Task item
What is needed is the number of lines below that contain the word "reactToAtMention", with no other output.

[Records from a data collection]
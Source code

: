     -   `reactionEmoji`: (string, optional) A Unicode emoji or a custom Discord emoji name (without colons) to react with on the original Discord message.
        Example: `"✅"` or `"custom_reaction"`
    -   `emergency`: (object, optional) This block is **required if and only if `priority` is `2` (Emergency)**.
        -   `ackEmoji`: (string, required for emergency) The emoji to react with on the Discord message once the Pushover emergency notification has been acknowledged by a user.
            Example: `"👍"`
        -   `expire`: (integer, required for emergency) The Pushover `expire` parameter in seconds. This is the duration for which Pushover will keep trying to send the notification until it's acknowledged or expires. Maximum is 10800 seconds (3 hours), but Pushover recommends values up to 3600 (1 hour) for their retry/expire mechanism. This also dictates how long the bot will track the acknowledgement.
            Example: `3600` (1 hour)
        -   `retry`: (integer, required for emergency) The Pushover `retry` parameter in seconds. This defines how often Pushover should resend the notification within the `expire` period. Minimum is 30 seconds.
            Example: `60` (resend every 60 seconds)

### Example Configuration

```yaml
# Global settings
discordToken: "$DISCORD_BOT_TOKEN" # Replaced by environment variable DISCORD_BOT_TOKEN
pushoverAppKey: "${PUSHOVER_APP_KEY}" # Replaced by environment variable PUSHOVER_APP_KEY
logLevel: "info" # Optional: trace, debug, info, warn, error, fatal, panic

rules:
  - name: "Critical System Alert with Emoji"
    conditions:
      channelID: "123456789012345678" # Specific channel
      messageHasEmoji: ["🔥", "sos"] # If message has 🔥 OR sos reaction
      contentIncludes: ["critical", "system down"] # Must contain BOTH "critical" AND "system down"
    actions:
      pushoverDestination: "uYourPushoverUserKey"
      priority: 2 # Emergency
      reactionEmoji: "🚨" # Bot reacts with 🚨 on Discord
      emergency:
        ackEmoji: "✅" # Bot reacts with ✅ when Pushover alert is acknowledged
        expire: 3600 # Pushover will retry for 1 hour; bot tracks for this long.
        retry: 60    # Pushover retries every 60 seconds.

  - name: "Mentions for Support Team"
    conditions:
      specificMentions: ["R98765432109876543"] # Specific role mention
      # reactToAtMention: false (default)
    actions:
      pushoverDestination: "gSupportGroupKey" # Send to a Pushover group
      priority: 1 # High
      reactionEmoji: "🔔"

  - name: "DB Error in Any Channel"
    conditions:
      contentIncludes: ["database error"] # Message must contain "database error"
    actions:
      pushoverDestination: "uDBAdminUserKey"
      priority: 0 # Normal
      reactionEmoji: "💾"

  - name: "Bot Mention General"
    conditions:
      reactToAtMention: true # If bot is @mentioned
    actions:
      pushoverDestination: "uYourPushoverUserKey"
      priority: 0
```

Solution to this task
2